- Theatrical release poster
- Directed by: Rakshith Thirthahalli
- Written by: Rakshith Thirthahalli
- Produced by: Adarsh Iyengar
- Starring: Keshav Guttalike Suchendra Prasad Ashika Somashekar Sringeri Ramanna Raghu Ramanakoppa Pragati Prabhu Master Harsha
- Cinematography: Praveen S
- Edited by: B S Kemparaju
- Music by: Hemanth Jois
- Production company: SriKrishna Productions
- Release date: 27 June 2025;
- Country: India
- Language: Kannada

= Timmana Mottegalu =

2025 Kannada film directed by Rakshith Thirthahalli

Timmana Mottegalu is a 2025 Indian Kannada-language drama film written and directed by Rakshith Thirthahalli. It is produced by Adarsh Iyengar under the banner of Srikrishna Productions. The film stars Keshav Guttalike, Suchendra Prasad, Ashika Somashekar, Sringeri Ramanna, Raghu Ramanakoppa, Pragati Prabhu and Master Harsha in pivotal roles.

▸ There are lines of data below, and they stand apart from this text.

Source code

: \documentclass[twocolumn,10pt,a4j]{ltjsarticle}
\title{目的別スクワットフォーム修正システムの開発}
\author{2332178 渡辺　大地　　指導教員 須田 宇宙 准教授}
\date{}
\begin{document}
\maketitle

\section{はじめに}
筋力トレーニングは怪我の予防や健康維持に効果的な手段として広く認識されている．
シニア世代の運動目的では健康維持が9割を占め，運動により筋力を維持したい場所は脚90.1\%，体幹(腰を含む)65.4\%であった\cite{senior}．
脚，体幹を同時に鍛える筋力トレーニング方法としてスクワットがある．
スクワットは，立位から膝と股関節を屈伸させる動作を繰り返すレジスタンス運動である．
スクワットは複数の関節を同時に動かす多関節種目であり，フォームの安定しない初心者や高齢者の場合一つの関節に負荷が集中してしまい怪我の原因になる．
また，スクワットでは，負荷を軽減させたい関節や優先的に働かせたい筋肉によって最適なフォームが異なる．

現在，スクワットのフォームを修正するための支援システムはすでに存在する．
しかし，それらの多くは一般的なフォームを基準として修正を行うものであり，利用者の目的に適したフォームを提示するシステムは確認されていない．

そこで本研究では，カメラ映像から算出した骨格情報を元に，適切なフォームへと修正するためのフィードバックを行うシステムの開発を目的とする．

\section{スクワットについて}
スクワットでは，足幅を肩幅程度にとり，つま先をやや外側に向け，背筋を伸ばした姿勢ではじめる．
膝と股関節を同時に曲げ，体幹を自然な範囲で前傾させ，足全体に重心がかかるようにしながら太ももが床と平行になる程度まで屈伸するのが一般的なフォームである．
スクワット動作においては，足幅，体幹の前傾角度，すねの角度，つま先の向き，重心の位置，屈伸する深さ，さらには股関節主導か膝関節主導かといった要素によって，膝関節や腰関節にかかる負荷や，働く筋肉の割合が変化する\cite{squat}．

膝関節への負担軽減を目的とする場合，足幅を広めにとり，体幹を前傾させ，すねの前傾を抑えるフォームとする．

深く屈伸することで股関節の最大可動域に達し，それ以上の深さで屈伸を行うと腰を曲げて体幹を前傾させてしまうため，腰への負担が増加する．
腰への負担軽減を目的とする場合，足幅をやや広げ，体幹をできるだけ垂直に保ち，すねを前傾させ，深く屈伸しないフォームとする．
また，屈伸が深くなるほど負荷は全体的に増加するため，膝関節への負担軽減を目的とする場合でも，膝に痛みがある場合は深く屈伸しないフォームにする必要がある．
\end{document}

Set in the Malenadu region of Karnataka, the film explores the life of a villager facing personal and environmental challenges while delving into themes of faith, survival and the human connection with nature.

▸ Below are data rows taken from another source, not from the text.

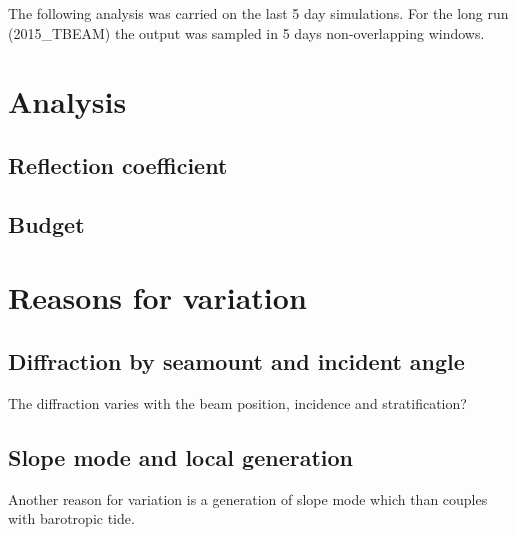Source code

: The following analysis was carried on the last 5 day simulations. For the long run (2015\_TBEAM) the output was sampled in 5 days non-overlapping windows.\\

\section{Analysis}
\subsection{Reflection coefficient}
\begin{figure}
\end{figure}

\subsection{Budget}
\begin{figure}
\end{figure}

\section{Reasons for variation}
\subsection{Diffraction by seamount and incident angle}
The diffraction varies with the beam position, incidence and stratification?
\begin{figure}
\end{figure}

\subsection{Slope mode and local generation}
Another reason for variation is a generation of slope mode which than couples with barotropic tide.
\begin{figure}
\end{figure}
\begin{figure}
\end{figure}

The film was released theatrically on 27 June 2025.

== Plot ==
Set in the dense forests of the Western Ghats, Timmana Mottegalu follows Timma, a poor father desperate to secure his sons education and rebuild their crumbling hut. With no options left, he agrees to a risky tasktracking the elusive king cobra, its eggs, and neston the request of a renowned snake expert, Vijaykumar. What begins as a desperate mission soon spirals into a journey filled with confusion, inner conflict, and unexpected courage, shaped by the necessity and inevitability of survival.

== Cast ==
- Keshav Guttalike as Timma
- Suchendra Prasad as Vijay Kumar
- Ashika Somashekar as Hita
- Sringeri Ramanna as Venkataiah
- Raghu Ramanakoppa
- Pragati Prabhu
- Master Harsha as Timma's son

== Soundtrack ==
The soundtrack and background score for Timmana Mottegalu were composed by Hemanth Jois, with lyrics by Rakshith Thirthahalli. The lead single Edeya Dani, sung by producer Adarsh Iyengar, was released prior to the film's theatrical release.

| Song | Singer | Music composer | Lyrics |
| Kaadu Daari | Vasuki Vaibhav | Hemanth Jois | Rakshith Thirthahalli |
| Moodana Paduvana | Aishwarya Rangarajan |
| Edeya Dani | Chinmayee Chandrashekar, Adarsh Iyengar |

== Reception ==

=== Critical reception ===
Timmana Mottegalu received positive reviews from critics. Cinema Express rated the film 3/5 and praised it as "a slow-burning fable of forest, faith and fate" and appreciated its poetic narrative and cinematography. The Times of India gave the film a 3.5/5 rating, commending its depiction of rural hardships and ecological themes. A critic from Bangalore Mirror rated the film 3/5 and wrote, "The movie is worth a watch for those who enjoy movies about nature".